*** MATERIAL SUPPLIED ***

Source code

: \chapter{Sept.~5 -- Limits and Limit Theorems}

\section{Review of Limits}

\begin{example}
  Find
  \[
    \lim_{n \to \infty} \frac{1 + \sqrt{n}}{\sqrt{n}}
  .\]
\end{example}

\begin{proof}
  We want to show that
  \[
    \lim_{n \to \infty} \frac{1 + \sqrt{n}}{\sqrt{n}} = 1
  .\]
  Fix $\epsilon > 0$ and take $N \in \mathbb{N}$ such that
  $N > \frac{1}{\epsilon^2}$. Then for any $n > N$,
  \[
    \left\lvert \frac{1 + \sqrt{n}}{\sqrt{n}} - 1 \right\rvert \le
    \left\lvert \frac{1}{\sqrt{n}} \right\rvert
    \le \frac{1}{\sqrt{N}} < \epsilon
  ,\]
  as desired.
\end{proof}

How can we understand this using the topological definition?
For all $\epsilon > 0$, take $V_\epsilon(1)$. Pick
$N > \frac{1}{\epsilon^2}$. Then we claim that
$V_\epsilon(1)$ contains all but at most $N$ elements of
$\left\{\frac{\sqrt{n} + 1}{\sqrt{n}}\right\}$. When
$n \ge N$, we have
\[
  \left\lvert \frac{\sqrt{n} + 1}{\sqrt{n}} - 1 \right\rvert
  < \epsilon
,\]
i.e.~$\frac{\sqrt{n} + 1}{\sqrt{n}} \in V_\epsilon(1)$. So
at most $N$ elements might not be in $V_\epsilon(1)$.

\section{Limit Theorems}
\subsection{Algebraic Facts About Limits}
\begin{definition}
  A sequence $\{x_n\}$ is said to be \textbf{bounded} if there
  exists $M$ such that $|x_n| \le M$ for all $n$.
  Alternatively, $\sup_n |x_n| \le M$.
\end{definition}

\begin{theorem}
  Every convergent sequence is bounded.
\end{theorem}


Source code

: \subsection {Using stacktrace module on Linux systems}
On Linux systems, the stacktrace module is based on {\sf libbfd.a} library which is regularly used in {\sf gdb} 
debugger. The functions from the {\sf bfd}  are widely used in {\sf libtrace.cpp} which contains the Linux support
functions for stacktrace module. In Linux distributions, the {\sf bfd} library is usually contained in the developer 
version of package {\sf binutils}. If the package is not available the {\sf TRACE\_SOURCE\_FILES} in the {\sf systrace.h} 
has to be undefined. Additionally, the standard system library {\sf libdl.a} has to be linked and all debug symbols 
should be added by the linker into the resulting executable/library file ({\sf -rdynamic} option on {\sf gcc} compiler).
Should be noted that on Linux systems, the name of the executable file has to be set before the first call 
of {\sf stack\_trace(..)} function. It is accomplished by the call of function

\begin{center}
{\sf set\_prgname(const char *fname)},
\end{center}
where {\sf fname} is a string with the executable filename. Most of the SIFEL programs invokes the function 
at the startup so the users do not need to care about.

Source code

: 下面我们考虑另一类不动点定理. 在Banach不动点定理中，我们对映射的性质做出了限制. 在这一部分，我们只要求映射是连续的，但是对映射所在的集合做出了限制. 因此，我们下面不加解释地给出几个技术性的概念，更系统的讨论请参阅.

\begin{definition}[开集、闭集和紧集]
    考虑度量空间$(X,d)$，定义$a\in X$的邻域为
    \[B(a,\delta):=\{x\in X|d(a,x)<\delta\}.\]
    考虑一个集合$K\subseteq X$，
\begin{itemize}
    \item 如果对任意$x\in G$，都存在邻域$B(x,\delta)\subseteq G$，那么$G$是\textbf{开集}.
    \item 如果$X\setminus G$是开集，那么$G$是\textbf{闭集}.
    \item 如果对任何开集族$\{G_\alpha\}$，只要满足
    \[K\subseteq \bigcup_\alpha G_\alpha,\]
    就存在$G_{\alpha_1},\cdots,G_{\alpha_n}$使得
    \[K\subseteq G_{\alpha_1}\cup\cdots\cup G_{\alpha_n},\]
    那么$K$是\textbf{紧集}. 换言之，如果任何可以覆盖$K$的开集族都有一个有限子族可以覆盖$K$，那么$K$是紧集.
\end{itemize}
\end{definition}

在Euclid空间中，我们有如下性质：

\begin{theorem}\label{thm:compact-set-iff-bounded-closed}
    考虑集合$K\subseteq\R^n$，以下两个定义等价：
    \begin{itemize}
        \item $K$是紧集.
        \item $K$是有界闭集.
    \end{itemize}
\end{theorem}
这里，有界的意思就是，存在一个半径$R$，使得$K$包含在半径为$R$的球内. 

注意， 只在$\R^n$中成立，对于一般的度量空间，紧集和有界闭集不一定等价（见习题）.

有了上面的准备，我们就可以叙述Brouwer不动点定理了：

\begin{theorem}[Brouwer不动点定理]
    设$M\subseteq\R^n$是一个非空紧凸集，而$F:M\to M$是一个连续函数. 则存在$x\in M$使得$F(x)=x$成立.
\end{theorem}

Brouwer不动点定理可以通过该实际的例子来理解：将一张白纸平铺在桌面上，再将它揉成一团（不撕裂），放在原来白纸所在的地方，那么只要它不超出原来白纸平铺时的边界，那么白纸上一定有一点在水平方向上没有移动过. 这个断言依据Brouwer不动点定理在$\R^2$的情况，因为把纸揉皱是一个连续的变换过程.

*** End of MATERIAL SUPPLIED ***

▶ WHAT THE TASK ASKS: Could you write out, exactly as they stand, only the lines above that begin at the line with "On Linux systems, the stacktrace" and stop after the line with "has to be undefined."?

▶ RESULT OF THE EXERCISE:
On Linux systems, the stacktrace module is based on {\sf libbfd.a} library which is regularly used in {\sf gdb} 
debugger. The functions from the {\sf bfd}  are widely used in {\sf libtrace.cpp} which contains the Linux support
functions for stacktrace module. In Linux distributions, the {\sf bfd} library is usually contained in the developer 
version of package {\sf binutils}. If the package is not available the {\sf TRACE\_SOURCE\_FILES} in the {\sf systrace.h} 
has to be undefined. Additionally, the standard system library {\sf libdl.a} has to be linked and all debug symbols 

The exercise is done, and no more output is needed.